DIRECTIONS FOR THIS TASK ::
From the records below, copy every line that contains the word "customer".
** Opening PROVIDED DATA block **
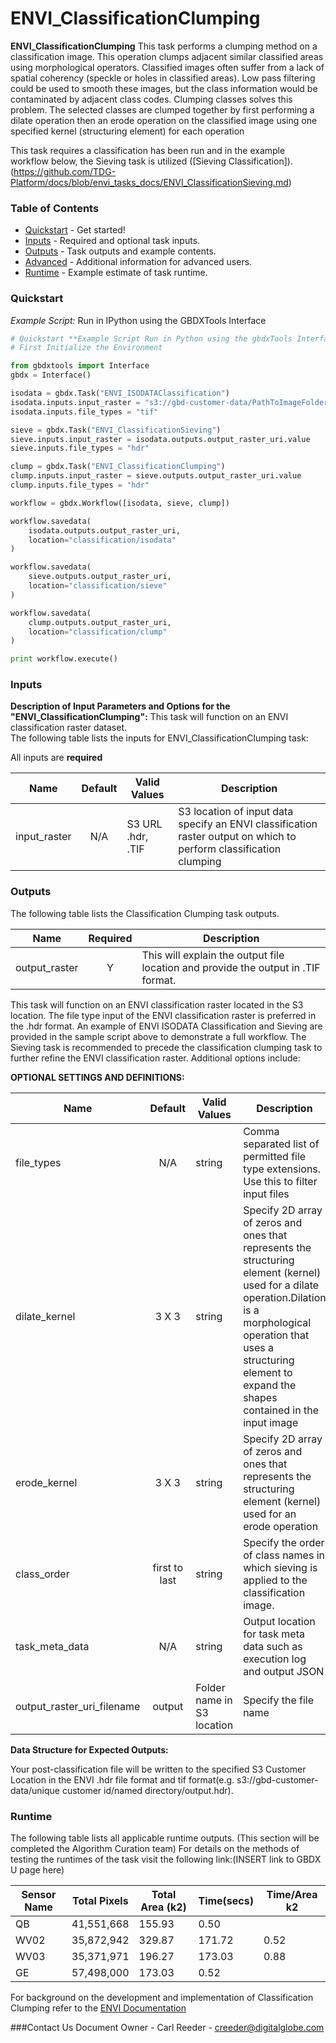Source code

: # ENVI_ClassificationClumping

**ENVI_ClassificationClumping** This task performs a clumping method on a classification image. This operation clumps adjacent similar classified areas using morphological operators. Classified images often suffer from a lack of spatial coherency (speckle or holes in classified areas). Low pass filtering could be used to smooth these images, but the class information would be contaminated by adjacent class codes. Clumping classes solves this problem. The selected classes are clumped together by first performing a dilate operation then an erode operation on the classified image using one specified kernel (structuring element) for each operation

This task requires a classification has been run and in the example workflow below, the Sieving task is utilized ([Sieving Classification]). (https://github.com/TDG-Platform/docs/blob/envi_tasks_docs/ENVI_ClassificationSieving.md)

### Table of Contents
 * [Quickstart](#quickstart) - Get started!
 * [Inputs](#inputs) - Required and optional task inputs.
 * [Outputs](#outputs) - Task outputs and example contents.
 * [Advanced](#advanced) - Additional information for advanced users.
 * [Runtime](#runtime) - Example estimate of task runtime.

### Quickstart
*Example Script:* Run in IPython using the GBDXTools Interface

```python
# Quickstart **Example Script Run in Python using the gbdxTools Interface
# First Initialize the Environment

from gbdxtools import Interface
gbdx = Interface()

isodata = gbdx.Task("ENVI_ISODATAClassification")
isodata.inputs.input_raster = "s3://gbd-customer-data/PathToImageFolder"
isodata.inputs.file_types = "tif"

sieve = gbdx.Task("ENVI_ClassificationSieving")
sieve.inputs.input_raster = isodata.outputs.output_raster_uri.value
sieve.inputs.file_types = "hdr"

clump = gbdx.Task("ENVI_ClassificationClumping")
clump.inputs.input_raster = sieve.outputs.output_raster_uri.value
clump.inputs.file_types = "hdr"

workflow = gbdx.Workflow([isodata, sieve, clump])

workflow.savedata(
    isodata.outputs.output_raster_uri,
    location="classification/isodata"
)

workflow.savedata(
    sieve.outputs.output_raster_uri,
    location="classification/sieve"
)

workflow.savedata(
    clump.outputs.output_raster_uri,
    location="classification/clump"
)

print workflow.execute()
```

### Inputs

**Description of Input Parameters and Options for the "ENVI_ClassificationClumping":**
This task will function on an ENVI classification raster dataset.  
The following table lists the inputs for ENVI_ClassificationClumping task:

All inputs are **required**

Name                     |       Default         |        Valid Values             |   Description
-------------------------|:---------------------:|---------------------------------|-----------------
input_raster             |          N/A          | S3 URL   .hdr, .TIF             | S3 location of input data specify an ENVI classification raster output on which to perform classification clumping

### Outputs

The following table lists the Classification Clumping task outputs.

Name            | Required |   Description
----------------|:--------:|-----------------
output_raster   |     Y    | This will explain the output file location and provide the output in .TIF format.


This task will function on an ENVI classification raster located in the S3 location.  The file type input of the ENVI classification raster is preferred in the .hdr format.  An example of ENVI ISODATA Classification and Sieving are provided in the sample script above to demonstrate a full workflow. The Sieving task is recommended to precede the classification clumping task to further refine the ENVI classification raster.  Additional options include:


**OPTIONAL SETTINGS AND DEFINITIONS:**

Name                       |       Default         |        Valid Values             |   Description
---------------------------|:---------------------:|---------------------------------|-----------------
file_types                 |          N/A          | string                          | Comma separated list of permitted file type extensions. Use this to filter input files
dilate_kernel              |         3 X 3         | string                          | Specify 2D array of zeros and ones that represents the structuring element (kernel) used for a dilate operation.Dilation is a morphological operation that uses a structuring element to expand the shapes contained in the input image
erode_kernel               |         3 X 3         | string                          | Specify 2D array of zeros and ones that represents the structuring element (kernel) used for an erode operation
class_order                |     first to last     | string                          | Specify the order of class names in which sieving is applied to the classification image.
task_meta_data             |          N/A          | string                          | Output location for task meta data such as execution log and output JSON
output_raster_uri_filename |         output          | Folder name in S3 location      | Specify the file name



**Data Structure for Expected Outputs:**

Your post-classification file will be written to the specified S3 Customer Location in the ENVI .hdr file format and tif format(e.g.  s3://gbd-customer-data/unique customer id/named directory/output.hdr).  

### Runtime

The following table lists all applicable runtime outputs. (This section will be completed the Algorithm Curation team)
For details on the methods of testing the runtimes of the task visit the following link:(INSERT link to GBDX U page here)

  Sensor Name  | Total Pixels |  Total Area (k2)  |  Time(secs)  |  Time/Area k2
--------|:----------:|-----------|----------------|---------------
QB |41,551,668|155.93|0.50 |  
WV02|35,872,942|329.87|171.72|0.52
WV03|35,371,971|196.27|173.03|0.88
GE| 57,498,000|173.03|0.52 |


For background on the development and implementation of Classification Clumping refer to the [ENVI Documentation](http://www.harrisgeospatial.com/docs/enviclassificationclumpingtask.html)

###Contact Us
Document Owner - Carl Reeder - creeder@digitalglobe.com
** Closing PROVIDED DATA block **
RESPONSE FOR THIS EXERCISE ::
isodata.inputs.input_raster = "s3://gbd-customer-data/PathToImageFolder"
Your post-classification file will be written to the specified S3 Customer Location in the ENVI .hdr file format and tif format(e.g.  s3://gbd-customer-data/unique customer id/named directory/output.hdr).  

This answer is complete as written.